QARN backs refugee status call
Friends have welcomed a suggestion by MP Kate Green
The Quaker Asylum and Refugee Network (QARN) has welcomed a suggestion made by MP Kate Green to extend the twenty-eight-day period between a person being given refugee status and being thrown out of their National Asylum Support Service (NASS) accommodation to fifty-six days.
The Labour MP for Stretford and Urmston made the suggestion to MPs at a Westminster Hall debate on refugee homelessness on 17 July.
She called for the period to be extended so there was enough time to secure a tenancy and income.
This would match the fifty-six-day period provided for under the Homelessness Reduction Act 2017, during which a person can be deemed ‘threatened with homelessness’.
Fred Ashmore, a member of the QARN Steering Group, told the Friend: ‘Everyone who works with refugees knows about the problem of success.

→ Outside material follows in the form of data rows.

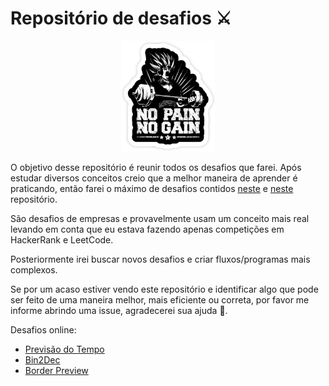# Repositório de desafios ⚔️

<p align="center">
    <img src="./images/no-pain-no-gain-goku.png" alt="Image of No Pain No Gain Goku" width="150">
</p>

O objetivo desse repositório é reunir todos os desafios que farei. Após estudar diversos conceitos creio que a melhor maneira de aprender é praticando, então farei o máximo de desafios contidos [neste](https://github.com/felipefialho/frontend-challenges) e [neste](https://github.com/florinpop17/app-ideas) repositório.

São desafios de empresas e provavelmente usam um conceito mais real levando em conta que eu estava fazendo apenas competições em HackerRank e LeetCode.

Posteriormente irei buscar novos desafios e criar fluxos/programas mais complexos.

Se por um acaso estiver vendo este repositório e identificar algo que pode ser feito de uma maneira melhor, mais eficiente ou correta, por favor me informe abrindo uma issue, agradecerei sua ajuda 🙌.

Desafios online:
- [Previsão do Tempo](https://iaurg.github.io/all-challenges/1STi)
- [Bin2Dec](https://iaurg.github.io/all-challenges/Bin2Dec)
- [Border Preview](https://iaurg.github.io/all-challenges/BorderPreviewer)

We hear about those successful people who have finally won their case and have refugee status, and how they end up on the streets because it is plainly impossible to negotiate all the hurdles in twenty-eight days. Our system is impossibly difficult.’
Barbara Forbes, of the QARN Steering Group, agreed. She said: ‘In Birmingham, you have to wait until the final day and then declare yourself homeless. And then you’re likely to get stuck in a cramped hotel room (even if a family) for months on end.’